Cardiac Implants Marks Initial Use of Therapeutic Adjustment Procedure With Tri-Ring Percutaneous Annuloplasty Device

September 14, 2022—Cardiac Implants LLC announced the successful initial deployment of its annuloplasty ring with implementation of a therapeutic adjustment procedure using the company’s Tri-Ring percutaneous annuloplasty device. Cardiac Implants advised it will continue to enroll patients in early feasibility studies to gain additional clinical experience in the treatment of tricuspid regurgitation.

The adjustment procedure is a minimally invasive percutaneous annuloplasty using a two-stage clinical approach. Cardiac Implants’ second-generation Tri-Ring percutaneous annuloplasty device is a complete circular ring implanted from the internal jugular vein in the neck.

Cardiac Implants noted that this clinical case will be highlighted at TCT 2022, the 34th annual Transcatheter Cardiovascular Therapeutics scientific symposium of the Cardiovascular Research Foundation held September 16-19 in Boston, Massachusetts.

In the press release, the company explained that the Cardiac Implants annuloplasty device allows structural heart interventionalists to percutaneously deliver a complete ring on the tricuspid valve annulus. The adjustment tool allows the operator to reaccess the ring after a short healing period to adjust the ring to the target valve diameter.

The two-stage technique is designed to overcome the risks of implant dehiscence and implant migration seen with other transcatheter approaches and is done without the need for open heart surgery by using a percutaneous delivery approach.

As part of the treatment process, a patient would receive the initial implant of Cardiac Implants’ Tri-Ring device 90 days before the ring adjustment, allowing a healing period between ring implantation and ring adjustment for strong bonds to form between the device and native tricuspid annular tissue.

The device adjustment then reduces the diameter of the ring, decreasing the diameter of the valve annulus and lessening the leakage of the heart valve. The tricuspid valve has little fibrous tissue, making anchoring without a healing interval difficult. The initial device implant procedure takes approximately 90 minutes, and the adjustment procedure approximately 60 minutes.

According to the company, the first procedure was conducted by the structural heart team at NewYork-Presbyterian and Weill Cornell Medicine in New York, New York. The team was led by Mark Reisman, MD, and Stephanie Mick, MD.

“This signifies a paradigm shift in demonstrating the importance of permissive healing of an annuloplasty device placed in the tricuspid annulus,” commented Dr. Reisman in the company’s press release. “The healing period allowed for significant force to be placed on the ring when cinching at the time of the adjustment procedure.

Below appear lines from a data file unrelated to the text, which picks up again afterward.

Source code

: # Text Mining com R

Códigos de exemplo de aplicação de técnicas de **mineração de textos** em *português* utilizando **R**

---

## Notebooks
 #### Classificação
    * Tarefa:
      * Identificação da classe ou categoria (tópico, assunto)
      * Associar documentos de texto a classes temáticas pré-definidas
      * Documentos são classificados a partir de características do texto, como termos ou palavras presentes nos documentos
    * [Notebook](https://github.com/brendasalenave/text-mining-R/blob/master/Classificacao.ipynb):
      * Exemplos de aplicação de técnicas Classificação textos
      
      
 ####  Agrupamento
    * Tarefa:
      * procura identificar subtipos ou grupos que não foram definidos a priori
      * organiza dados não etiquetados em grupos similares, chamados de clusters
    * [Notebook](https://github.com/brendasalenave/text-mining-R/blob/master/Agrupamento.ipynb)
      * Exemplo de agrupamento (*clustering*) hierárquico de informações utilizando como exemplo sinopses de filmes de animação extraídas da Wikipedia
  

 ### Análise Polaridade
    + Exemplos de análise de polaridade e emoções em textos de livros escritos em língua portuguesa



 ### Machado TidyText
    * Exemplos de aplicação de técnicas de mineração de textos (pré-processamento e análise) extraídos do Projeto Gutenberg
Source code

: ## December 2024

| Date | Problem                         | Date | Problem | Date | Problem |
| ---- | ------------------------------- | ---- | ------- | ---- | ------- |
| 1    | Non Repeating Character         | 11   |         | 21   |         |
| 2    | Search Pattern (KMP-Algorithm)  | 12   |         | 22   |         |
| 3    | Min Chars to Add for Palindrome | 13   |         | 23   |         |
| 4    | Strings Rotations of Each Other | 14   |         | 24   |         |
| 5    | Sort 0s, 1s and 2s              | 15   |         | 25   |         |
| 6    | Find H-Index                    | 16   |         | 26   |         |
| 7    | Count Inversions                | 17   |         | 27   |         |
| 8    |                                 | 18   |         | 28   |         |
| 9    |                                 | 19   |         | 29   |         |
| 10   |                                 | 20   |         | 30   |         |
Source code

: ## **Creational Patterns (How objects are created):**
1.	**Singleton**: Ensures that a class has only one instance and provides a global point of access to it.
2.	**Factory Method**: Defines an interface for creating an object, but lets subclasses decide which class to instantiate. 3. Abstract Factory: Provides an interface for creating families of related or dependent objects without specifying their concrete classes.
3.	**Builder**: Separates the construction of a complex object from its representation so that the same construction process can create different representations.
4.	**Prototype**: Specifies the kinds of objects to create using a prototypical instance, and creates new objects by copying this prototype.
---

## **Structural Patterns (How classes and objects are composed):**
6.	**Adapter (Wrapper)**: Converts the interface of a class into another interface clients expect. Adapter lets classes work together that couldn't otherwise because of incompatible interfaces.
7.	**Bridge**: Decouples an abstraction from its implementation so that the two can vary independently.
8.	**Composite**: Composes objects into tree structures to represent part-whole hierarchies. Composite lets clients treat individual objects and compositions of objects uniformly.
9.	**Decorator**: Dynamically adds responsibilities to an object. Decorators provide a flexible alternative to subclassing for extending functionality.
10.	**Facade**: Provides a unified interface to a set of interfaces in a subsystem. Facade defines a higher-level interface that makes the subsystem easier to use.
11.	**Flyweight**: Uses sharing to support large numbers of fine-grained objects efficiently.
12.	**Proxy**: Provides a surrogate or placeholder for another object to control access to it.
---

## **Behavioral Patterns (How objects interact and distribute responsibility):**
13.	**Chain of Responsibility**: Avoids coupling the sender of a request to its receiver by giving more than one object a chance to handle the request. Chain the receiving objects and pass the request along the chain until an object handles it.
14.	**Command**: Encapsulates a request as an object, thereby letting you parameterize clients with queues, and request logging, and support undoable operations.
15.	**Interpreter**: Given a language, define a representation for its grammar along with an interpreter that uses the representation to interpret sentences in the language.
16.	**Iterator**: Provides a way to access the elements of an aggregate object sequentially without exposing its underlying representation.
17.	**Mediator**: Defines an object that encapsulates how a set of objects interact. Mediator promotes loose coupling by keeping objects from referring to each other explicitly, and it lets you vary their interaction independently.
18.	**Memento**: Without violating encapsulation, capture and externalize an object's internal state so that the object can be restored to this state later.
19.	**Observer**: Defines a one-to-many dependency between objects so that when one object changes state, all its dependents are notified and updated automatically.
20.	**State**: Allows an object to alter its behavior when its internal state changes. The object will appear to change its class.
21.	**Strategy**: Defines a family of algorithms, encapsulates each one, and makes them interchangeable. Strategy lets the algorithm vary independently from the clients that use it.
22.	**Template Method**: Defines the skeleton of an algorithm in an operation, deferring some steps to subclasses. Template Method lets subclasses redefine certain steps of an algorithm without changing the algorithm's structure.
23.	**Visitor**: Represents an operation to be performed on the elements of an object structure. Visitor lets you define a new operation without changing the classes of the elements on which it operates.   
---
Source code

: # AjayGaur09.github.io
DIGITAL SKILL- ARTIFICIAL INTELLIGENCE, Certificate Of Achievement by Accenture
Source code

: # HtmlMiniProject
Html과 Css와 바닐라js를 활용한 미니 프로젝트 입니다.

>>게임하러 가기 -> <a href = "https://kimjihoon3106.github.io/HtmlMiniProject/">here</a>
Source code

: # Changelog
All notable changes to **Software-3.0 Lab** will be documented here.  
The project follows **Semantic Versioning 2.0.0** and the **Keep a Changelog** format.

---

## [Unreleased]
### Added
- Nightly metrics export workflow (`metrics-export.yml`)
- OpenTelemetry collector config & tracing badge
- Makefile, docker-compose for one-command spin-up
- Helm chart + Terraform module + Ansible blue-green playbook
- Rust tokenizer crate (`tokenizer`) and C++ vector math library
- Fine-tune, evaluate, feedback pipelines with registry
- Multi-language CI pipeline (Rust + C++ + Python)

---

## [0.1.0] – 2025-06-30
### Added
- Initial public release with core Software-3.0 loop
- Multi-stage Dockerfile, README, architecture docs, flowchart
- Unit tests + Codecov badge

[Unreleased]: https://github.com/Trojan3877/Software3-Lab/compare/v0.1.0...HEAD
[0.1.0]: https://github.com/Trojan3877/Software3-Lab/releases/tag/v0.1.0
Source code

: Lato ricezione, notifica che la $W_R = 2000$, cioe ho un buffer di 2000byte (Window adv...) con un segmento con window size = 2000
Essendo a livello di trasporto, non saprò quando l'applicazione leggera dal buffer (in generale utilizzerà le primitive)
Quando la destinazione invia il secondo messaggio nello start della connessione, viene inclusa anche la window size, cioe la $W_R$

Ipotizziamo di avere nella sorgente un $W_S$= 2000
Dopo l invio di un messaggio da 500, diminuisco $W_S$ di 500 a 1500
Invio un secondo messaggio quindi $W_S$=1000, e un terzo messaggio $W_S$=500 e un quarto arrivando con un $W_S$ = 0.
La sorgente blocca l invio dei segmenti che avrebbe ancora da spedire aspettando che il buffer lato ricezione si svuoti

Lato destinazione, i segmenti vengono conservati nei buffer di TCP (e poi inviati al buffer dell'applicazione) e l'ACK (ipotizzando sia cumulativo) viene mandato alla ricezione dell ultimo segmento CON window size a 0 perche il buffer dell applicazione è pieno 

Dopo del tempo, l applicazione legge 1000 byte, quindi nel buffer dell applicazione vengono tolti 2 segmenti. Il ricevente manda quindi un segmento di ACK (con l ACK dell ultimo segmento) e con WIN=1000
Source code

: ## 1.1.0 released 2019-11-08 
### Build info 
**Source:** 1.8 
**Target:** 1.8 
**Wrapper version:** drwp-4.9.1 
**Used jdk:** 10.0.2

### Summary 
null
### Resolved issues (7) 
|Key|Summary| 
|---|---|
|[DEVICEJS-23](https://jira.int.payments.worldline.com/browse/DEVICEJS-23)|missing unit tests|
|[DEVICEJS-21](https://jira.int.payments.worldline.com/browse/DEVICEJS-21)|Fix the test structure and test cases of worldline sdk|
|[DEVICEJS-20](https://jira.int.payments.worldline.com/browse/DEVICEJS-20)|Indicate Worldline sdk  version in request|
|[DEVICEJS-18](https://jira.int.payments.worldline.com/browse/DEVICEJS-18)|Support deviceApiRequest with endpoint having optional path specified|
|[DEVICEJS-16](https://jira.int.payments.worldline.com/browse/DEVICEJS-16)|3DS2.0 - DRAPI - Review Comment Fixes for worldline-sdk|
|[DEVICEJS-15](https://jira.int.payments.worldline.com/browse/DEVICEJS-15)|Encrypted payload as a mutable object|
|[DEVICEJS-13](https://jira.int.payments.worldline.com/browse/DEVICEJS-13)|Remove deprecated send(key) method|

The adjustment procedure was performed 90 days after the initial deployment of the device and resulted in a significant reduction in annular area and tricuspid regurgitation.” Dr. Reisman is director of structural heart disease at NewYork-Presbyterian/Weill Cornell Medical Center and recruited as a professor of medicine at Weill Cornell Medicine.

Dr. Mick stated in the press release, “This is an important advance for a problem that is very often too risky to approach surgically. Using the body’s own healing mechanisms to secure the ring is a potential game changer here, because the tricuspid annulus is a delicate and moving structure and challenging to reliably secure without traditional surgical techniques.” Dr. Mick is director of robotic and minimally invasive cardiac surgery at NewYork-Presbyterian/Weill Cornell Medical Center and the Carrie and David Landew Associate Professor of Cardiothoracic Surgery at Weill Cornell Medicine.